Maire-info
Le quotidien d’information des élus locaux
Édition du vendredi 14 février 2020
Télécommunications

New Deal mobile : des députés s'interrogent sur la première échéance du dispositif de couverture ciblée

Sur le papier, ce n’est plus qu’une question de mois : en juin 2020, les habitants de 485 zones blanches, notifiées aux opérateurs par le gouvernement deux ans plus tôt, bénéficieront de la 4G (1 374 sites ont été notifiés au total pour 2018 et 2019).
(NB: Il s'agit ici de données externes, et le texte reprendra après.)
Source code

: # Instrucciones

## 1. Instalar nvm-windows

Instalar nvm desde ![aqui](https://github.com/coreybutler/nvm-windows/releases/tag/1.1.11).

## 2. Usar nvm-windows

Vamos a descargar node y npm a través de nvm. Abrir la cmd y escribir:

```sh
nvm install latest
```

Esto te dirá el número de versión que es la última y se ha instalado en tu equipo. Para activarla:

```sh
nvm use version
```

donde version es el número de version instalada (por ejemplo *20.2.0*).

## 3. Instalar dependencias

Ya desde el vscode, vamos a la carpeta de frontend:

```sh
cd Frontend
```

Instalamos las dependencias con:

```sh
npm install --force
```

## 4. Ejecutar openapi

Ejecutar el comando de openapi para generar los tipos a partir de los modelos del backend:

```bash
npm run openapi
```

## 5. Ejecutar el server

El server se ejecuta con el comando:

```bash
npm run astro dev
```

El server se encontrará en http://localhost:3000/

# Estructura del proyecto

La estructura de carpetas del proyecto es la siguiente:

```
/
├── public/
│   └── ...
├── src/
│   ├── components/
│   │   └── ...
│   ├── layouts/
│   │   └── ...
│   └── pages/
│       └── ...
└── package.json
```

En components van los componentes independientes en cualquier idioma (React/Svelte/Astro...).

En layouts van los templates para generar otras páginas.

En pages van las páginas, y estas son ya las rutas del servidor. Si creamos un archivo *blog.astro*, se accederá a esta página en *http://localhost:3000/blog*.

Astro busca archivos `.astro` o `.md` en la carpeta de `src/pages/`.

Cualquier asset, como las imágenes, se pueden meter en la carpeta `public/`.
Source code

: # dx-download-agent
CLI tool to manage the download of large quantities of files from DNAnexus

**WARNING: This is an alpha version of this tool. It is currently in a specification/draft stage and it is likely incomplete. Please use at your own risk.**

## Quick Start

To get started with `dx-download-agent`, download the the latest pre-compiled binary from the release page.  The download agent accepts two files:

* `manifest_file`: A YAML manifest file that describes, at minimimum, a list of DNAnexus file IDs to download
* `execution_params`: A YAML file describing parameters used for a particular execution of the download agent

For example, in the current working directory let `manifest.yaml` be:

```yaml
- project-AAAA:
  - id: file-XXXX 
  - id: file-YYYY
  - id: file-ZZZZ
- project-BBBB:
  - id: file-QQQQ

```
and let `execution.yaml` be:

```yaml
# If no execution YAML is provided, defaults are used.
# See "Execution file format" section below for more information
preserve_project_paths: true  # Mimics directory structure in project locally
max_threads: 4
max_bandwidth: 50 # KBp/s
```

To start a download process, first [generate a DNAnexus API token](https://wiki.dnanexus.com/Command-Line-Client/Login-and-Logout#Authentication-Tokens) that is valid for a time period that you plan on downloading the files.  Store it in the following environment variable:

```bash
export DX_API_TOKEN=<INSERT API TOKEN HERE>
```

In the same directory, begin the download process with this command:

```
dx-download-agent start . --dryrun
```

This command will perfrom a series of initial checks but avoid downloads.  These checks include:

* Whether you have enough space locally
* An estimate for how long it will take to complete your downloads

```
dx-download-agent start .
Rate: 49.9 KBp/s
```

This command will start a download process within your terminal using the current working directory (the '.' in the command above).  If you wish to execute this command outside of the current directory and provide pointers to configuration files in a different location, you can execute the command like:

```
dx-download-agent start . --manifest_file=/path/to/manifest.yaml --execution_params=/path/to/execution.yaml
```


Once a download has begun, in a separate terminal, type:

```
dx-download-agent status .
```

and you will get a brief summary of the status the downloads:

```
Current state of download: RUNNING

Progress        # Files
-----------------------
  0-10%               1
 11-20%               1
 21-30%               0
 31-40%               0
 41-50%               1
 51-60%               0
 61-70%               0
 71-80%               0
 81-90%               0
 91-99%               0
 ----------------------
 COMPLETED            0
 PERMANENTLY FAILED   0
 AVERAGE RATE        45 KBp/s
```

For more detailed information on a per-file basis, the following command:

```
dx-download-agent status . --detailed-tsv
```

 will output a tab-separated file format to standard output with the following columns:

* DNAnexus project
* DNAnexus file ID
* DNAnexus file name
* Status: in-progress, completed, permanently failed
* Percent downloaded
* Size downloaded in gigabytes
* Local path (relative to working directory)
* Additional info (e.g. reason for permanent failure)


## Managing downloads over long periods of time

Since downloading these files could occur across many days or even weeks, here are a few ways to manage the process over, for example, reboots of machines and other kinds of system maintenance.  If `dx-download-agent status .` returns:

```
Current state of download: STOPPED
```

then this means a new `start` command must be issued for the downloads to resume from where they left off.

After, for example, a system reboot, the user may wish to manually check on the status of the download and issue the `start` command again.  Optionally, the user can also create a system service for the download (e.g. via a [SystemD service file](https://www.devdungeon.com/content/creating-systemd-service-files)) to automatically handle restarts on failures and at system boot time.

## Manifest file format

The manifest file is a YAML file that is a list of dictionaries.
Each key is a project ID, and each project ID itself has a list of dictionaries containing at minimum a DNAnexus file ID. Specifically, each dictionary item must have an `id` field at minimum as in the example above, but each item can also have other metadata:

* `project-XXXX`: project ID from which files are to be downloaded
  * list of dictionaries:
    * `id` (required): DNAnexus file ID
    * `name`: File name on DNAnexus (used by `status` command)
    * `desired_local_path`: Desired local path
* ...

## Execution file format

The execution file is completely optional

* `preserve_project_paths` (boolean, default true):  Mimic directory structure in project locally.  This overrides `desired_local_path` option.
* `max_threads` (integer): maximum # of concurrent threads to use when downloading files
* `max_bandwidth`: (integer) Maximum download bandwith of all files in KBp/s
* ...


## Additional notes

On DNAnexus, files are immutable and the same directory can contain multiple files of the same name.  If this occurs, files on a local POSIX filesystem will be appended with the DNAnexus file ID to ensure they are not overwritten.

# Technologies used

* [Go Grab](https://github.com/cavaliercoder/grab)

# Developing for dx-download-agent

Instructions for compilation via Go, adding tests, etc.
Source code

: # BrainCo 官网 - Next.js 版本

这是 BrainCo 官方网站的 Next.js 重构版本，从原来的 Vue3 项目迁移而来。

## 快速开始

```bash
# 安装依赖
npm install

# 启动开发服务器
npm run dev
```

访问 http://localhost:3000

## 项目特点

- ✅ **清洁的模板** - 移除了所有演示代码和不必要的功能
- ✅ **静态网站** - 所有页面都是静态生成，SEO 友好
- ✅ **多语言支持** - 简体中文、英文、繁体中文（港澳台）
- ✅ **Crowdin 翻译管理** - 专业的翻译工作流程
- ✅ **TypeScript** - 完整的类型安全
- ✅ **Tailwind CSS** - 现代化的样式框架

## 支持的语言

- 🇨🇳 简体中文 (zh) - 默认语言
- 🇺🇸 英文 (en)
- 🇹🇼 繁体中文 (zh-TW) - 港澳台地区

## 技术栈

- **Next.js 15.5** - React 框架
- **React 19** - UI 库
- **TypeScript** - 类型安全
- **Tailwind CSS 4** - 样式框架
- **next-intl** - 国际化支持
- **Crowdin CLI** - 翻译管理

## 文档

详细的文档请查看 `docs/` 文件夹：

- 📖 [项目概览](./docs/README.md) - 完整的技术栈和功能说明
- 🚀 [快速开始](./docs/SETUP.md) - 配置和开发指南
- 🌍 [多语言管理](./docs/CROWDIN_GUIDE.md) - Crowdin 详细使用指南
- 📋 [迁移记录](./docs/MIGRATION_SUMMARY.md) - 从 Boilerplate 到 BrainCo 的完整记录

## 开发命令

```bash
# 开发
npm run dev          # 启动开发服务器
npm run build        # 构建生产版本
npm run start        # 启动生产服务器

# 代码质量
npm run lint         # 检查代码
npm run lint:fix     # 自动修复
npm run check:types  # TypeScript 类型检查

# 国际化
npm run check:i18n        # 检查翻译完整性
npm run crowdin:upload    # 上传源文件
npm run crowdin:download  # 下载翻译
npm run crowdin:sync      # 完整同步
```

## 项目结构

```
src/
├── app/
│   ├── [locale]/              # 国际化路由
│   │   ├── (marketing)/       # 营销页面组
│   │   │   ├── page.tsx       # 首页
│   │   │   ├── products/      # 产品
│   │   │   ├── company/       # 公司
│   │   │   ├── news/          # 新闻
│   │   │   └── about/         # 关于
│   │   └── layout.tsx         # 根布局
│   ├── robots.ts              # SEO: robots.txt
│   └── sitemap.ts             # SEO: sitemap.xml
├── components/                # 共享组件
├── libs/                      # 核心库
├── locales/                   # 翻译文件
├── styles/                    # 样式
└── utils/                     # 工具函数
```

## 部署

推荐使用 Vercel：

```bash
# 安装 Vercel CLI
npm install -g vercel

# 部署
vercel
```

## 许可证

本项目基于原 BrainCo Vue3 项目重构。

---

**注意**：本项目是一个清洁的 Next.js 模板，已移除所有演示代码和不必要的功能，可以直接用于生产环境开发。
Dans les faits, « le compte n’y est pas et le nombre de pylônes posés ne saurait suffire à une couverture satisfaisante de nombreux territoires », déplore Philippe Vigier. Pour accélérer ce déploiement qu’il qualifie « d’anormal », le député Libertés et territoires d’Eure-et-Loir a déposé une proposition de loi pour permettre aux collectivités volontaires de contribuer au financement des pylônes via « un accord entre, d’une part, l’État, les départements et les régions et, d’autre part, les opérateurs de télécommunication ». Seuls les opérateurs, « loin de se conformer à leurs engagements »  dixit le parlementaire, en en ont l'obligation aujourd’hui. 
Le texte, examiné hier à l’Assemblée nationale, s’est heurté aux réserves de Julien Denormandie, ministre chargé du suivi du « New Deal mobile »  au gouvernement. Il a été rejeté par 49 voix (24 pour). Explications.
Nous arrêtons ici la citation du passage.